The cartel offence is the criminal offence which applies to individuals who dishonestly engage in cartel agreements, ie to agree to make or implement, or to cause to be made or implemented, arrangements which constitute certain types of cartel activity, namely price-fixing, limiting or preventing supply or production, market-sharing and bid-rigging. It operates alongside the existing civil competition law regime, primarily to deter individuals against engaging in cartel activity. Individuals convicted of the cartel offence may be sentenced to up to five years' imprisonment and/or an unlimited fine.
The criminal proceedings against Mr Snee are supplementary to a civil investigation into the galvanised steel tank industry in the UK, which the OFT also recently started. Under the civil investigation, the OFT is looking at agreements between competitors which allegedly divided customers, fixed prices and rigged bids between 2004 and 2012. The alleged arrangements related to a number of businesses, including Franklin Hodge Industries Limited, Galglass Limited, Kondea Water Supplies Limited and CST Industries (UK) Limited. The OFT has noted that the milestones in the civil investigation are largely contingent on the progress of Mr Snee's related criminal case.

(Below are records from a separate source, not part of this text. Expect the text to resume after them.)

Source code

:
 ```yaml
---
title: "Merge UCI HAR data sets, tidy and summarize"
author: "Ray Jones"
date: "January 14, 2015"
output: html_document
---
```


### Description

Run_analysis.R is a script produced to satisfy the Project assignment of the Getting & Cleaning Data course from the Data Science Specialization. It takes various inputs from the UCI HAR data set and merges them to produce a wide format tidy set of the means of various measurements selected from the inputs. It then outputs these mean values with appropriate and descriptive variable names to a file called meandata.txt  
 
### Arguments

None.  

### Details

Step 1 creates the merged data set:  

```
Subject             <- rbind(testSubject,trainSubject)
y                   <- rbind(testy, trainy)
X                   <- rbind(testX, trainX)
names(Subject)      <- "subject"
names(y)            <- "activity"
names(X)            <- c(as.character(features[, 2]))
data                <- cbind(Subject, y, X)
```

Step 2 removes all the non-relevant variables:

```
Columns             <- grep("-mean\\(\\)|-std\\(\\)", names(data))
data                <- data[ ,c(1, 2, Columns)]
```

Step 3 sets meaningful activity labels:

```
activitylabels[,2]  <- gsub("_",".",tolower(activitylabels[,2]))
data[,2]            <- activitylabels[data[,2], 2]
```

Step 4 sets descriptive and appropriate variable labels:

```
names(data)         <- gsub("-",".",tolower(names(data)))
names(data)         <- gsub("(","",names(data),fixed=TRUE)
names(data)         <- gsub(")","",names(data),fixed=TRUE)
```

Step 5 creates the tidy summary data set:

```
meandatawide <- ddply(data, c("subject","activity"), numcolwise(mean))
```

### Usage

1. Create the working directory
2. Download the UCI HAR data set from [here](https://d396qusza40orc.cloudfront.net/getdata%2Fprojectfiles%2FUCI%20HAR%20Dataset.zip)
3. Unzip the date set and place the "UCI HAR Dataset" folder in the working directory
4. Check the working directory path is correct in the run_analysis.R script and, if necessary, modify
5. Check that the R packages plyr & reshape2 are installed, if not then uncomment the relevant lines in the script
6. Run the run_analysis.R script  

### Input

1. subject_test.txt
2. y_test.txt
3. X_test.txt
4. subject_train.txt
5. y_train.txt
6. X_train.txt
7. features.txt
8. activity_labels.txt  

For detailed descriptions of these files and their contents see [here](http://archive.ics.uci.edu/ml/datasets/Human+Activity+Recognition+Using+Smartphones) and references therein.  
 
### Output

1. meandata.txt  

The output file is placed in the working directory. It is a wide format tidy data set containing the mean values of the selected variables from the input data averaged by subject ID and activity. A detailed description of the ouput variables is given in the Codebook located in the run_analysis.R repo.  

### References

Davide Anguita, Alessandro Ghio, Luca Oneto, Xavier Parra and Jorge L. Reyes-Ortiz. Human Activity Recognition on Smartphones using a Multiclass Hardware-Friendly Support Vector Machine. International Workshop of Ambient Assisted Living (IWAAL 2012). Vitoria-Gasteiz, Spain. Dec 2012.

The OFT operates a rewards policy under which it may pay a financial reward of up to £100,000 in return for information which helps it to identify and take action against illegal cartels. The OFT also encourages businesses involved in cartel activity to blow the whistle on their conduct, in which case the business can obtain leniency from fines and its staff can secure leniency from criminal prosecution.